◆ **Work to complete**:
Please restate the records below verbatim, omitting every image they hold.
(Beginning of Exercise inputs)
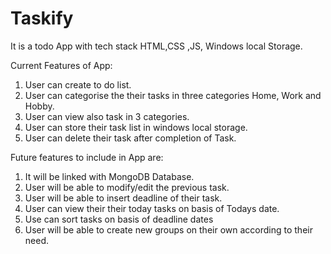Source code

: # Taskify
It is a todo App with tech stack HTML,CSS ,JS, Windows local Storage.

Current Features of App:
1. User can create to do list.
2. User can categorise the their tasks in three categories Home, Work and Hobby.
3. User can view also task in 3 categories.
4. User can store their task list in windows local storage.
5. User can delete their task after completion of Task.

Future features to include in App are:
1. It will be linked with MongoDB Database.
2. User will be able to modify/edit the previous task.
3. User will be able to insert deadline of their task.
4. User can view their their today tasks on basis of Todays date.
5. Use can sort tasks on basis of deadline dates
6. User will be able to create new groups on their own according to their need.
(End of Exercise inputs)
◆ **Solution for this problem**:
Source code

: # Taskify
It is a todo App with tech stack HTML,CSS ,JS, Windows local Storage.

Current Features of App:
1. User can create to do list.
2. User can categorise the their tasks in three categories Home, Work and Hobby.
3. User can view also task in 3 categories.
4. User can store their task list in windows local storage.
5. User can delete their task after completion of Task.

Future features to include in App are:
1. It will be linked with MongoDB Database.
2. User will be able to modify/edit the previous task.
3. User will be able to insert deadline of their task.
4. User can view their their today tasks on basis of Todays date.
5. Use can sort tasks on basis of deadline dates
6. User will be able to create new groups on their own according to their need.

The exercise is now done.